As a large multicenter study, the limitation of the current study comes from the incomplete parent characteristic information for the different electrical data system. In addition, about half of the thawed blastocysts (from the center of Shanghai) were derived from the non-top quality cleavage embryos due to the freeze-all or fresh transfer strategy for all top quality embryos on day 3. It should be considered that the blastocysts with good quality would be higher if all embryos were cultured for blastocyst. As a consequence, the sex ratio favoring male would be higher possibly.

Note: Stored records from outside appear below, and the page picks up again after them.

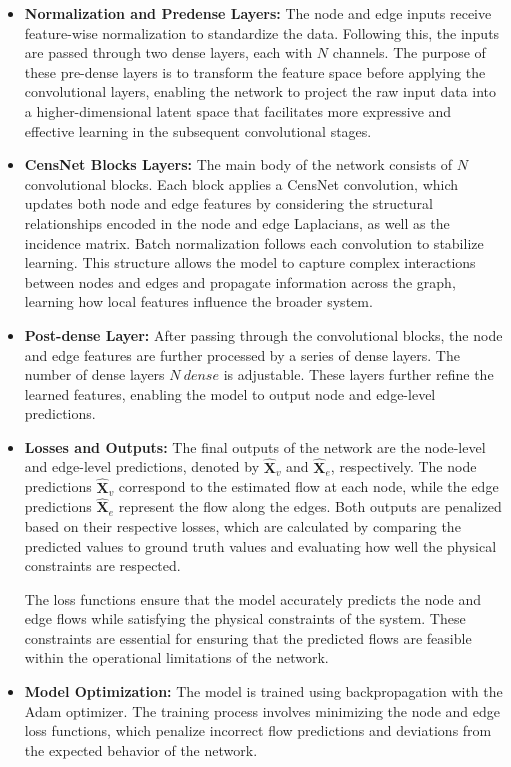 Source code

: \begin{itemize}
        
    \item \textbf{Normalization and Pre\-dense Layers:} The node and edge inputs receive feature-wise normalization to standardize the data. Following this, the inputs are passed through two dense layers, each with $N$ channels. The purpose of these pre-dense layers is to transform the feature space before applying the convolutional layers, enabling the network to project the raw input data into a higher-dimensional latent space that facilitates more expressive and effective learning in the subsequent convolutional stages.


    \item \textbf{CensNet Blocks Layers:} The main body of the network consists of \(N\) convolutional blocks. Each block applies a CensNet convolution, which updates both node and edge features by considering the structural relationships encoded in the node and edge Laplacians, as well as the incidence matrix. Batch normalization follows each convolution to stabilize learning. This structure allows the model to capture complex interactions between nodes and edges and propagate information across the graph, learning how local features influence the broader system.
   
    \item \textbf{Post-dense Layer:} After passing through the convolutional blocks, the node and edge features are further processed by a series of dense layers. The number of dense layers $N \ dense$ is adjustable. These layers further refine the learned features, enabling the model to output node and edge-level predictions. 
   
    
    \item \textbf{Losses and Outputs:} The final outputs of the network are the node-level and edge-level predictions, denoted by \(\hat{\mathbf{X}}_v\) and \(\hat{\mathbf{X}}_e\), respectively. The node predictions \(\hat{\mathbf{X}}_v\) correspond to the estimated flow at each node, while the edge predictions \(\hat{\mathbf{X}}_e\) represent the flow along the edges. Both outputs are penalized based on their respective losses, which are calculated by comparing the predicted values to ground truth values and evaluating how well the physical constraints are respected.


The loss functions ensure that the model accurately predicts the node and edge flows while satisfying the physical constraints of the system. These constraints are essential for ensuring that the predicted flows are feasible within the operational limitations of the network. 
    \item \textbf{Model Optimization:} The model is trained using backpropagation with the Adam optimizer. The training process involves minimizing the node and edge loss functions, which penalize incorrect flow predictions and deviations from the expected behavior of the network.


\end{itemize}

Perspective and significance

This large multicenter cohort study expands the current knowledge on associations between blastocyst morphology parameters and sex allocation of singleton delivery offspring. We demonstrated that the higher quality blastocysts resulted in a higher sex ratio after single frozen-thawed blastocyst transfer. TE score and expansion degree of blastocysts were significantly associated with sex ratio at birth, while ICM score showed no association with sex ratio whatever in ICSI or IVF treated groups. However, as compared with IVF treatment, all morphology parameters promoted the sex ratio bias favoring female in ICSI treated group, indicating the interaction of insemination type and blastocyst morphology on sex allocation. Embryologists should be aware of the effects of certain protocols on sex distribution, including blastocyst transfer and insemination method, in order to maintain the equilibrium of the sex ratio among offspring without affecting the pregnancy rate.